(Saved data entries)

------------------------------------------------------------------------

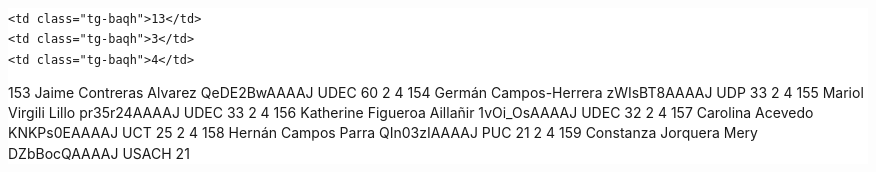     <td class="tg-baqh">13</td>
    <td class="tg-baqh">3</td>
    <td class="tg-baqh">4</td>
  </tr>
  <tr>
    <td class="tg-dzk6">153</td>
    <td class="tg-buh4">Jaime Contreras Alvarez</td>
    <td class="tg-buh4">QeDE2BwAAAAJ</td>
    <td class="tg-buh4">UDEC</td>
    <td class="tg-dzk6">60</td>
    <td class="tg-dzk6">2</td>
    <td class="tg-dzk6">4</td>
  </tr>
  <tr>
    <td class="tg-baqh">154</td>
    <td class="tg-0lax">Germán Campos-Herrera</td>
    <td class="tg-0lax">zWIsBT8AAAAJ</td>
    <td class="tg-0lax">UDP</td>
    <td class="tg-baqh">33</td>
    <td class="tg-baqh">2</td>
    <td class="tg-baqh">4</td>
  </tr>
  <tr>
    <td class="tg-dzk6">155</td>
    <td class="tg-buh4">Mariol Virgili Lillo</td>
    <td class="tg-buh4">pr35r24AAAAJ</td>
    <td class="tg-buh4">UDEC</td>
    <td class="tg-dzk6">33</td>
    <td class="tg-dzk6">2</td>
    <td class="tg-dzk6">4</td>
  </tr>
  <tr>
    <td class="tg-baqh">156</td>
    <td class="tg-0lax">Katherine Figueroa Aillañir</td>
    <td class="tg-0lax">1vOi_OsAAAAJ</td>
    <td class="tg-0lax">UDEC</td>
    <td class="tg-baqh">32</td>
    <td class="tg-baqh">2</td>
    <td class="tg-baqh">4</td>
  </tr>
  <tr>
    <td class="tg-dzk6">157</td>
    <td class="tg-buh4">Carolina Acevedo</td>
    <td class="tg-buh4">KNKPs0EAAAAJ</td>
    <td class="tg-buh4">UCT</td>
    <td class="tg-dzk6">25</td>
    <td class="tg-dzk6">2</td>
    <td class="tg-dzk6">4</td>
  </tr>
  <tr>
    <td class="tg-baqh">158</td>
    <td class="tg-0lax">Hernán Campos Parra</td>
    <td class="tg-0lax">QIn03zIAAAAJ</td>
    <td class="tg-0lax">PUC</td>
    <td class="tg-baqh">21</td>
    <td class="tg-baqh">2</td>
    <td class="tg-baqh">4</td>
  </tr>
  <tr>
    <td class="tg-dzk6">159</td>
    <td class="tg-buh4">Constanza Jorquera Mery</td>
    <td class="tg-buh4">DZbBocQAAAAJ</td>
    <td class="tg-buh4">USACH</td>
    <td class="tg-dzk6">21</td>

------------------------------------------------------------------------

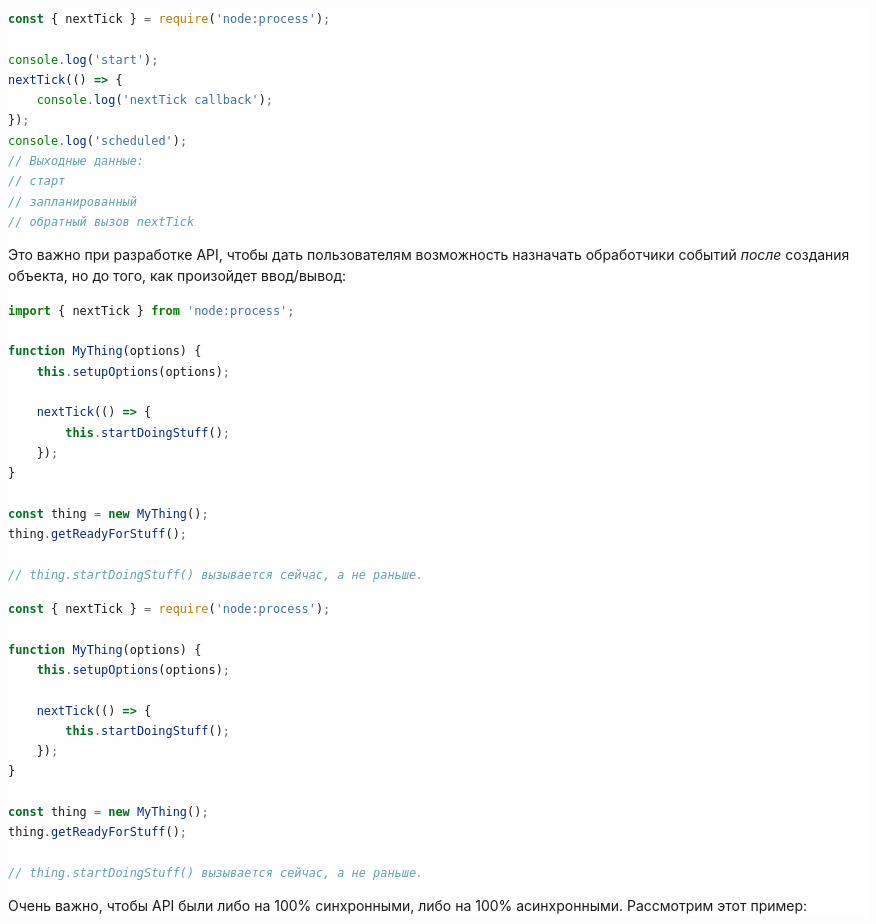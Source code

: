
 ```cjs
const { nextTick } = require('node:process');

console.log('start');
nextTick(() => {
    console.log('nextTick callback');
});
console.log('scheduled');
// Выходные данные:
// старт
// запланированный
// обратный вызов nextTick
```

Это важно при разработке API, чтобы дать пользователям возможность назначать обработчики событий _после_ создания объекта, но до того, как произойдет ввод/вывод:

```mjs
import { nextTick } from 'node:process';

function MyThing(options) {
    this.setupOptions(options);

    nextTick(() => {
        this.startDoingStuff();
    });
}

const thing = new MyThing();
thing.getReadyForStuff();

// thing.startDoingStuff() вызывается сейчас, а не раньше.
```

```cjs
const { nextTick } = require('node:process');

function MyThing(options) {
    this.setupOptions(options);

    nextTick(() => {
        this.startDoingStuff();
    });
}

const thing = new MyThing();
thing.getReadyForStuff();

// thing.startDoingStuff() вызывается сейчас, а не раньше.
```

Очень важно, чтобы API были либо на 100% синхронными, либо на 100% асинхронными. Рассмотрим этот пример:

------------------------------------------------------------------------

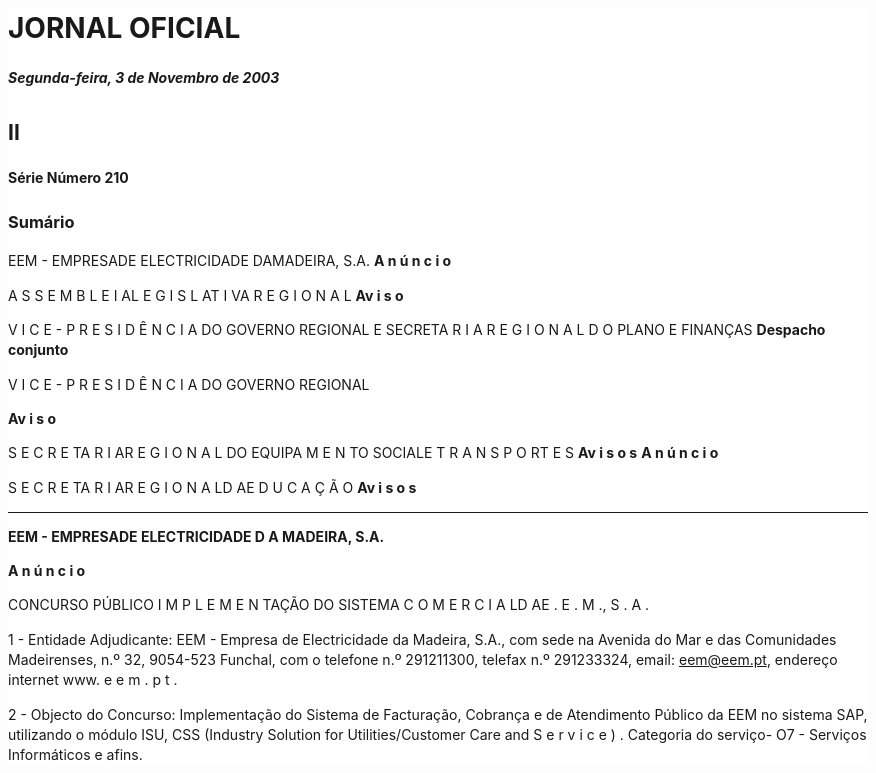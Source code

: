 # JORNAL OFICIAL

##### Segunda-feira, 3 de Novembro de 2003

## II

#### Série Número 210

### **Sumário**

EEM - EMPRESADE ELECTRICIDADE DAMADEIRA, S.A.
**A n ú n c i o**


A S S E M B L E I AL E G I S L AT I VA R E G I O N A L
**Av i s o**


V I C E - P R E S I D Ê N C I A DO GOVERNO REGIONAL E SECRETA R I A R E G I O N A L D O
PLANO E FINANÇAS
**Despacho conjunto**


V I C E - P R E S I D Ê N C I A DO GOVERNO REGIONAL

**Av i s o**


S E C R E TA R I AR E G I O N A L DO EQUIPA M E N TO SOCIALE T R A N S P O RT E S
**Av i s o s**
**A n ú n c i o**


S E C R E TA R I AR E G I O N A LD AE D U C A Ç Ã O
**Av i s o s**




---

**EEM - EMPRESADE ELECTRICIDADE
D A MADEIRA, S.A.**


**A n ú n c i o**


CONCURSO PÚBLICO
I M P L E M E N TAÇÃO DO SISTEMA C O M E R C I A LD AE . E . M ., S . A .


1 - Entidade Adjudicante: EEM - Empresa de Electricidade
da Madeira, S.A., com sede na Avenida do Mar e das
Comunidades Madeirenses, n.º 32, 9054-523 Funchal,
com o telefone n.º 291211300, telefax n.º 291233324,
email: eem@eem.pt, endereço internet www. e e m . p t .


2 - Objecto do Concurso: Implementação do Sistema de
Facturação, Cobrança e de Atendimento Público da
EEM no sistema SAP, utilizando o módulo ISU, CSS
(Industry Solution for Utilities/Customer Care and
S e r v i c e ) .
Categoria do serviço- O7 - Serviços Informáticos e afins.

------------------------------------------------------------------------

__HOW TO COMPLETE THIS TASK__:
Each line of the records that contains the string "console" must be copied.

__TASK RESPONSE__:
console.log('start');
    console.log('nextTick callback');
console.log('scheduled');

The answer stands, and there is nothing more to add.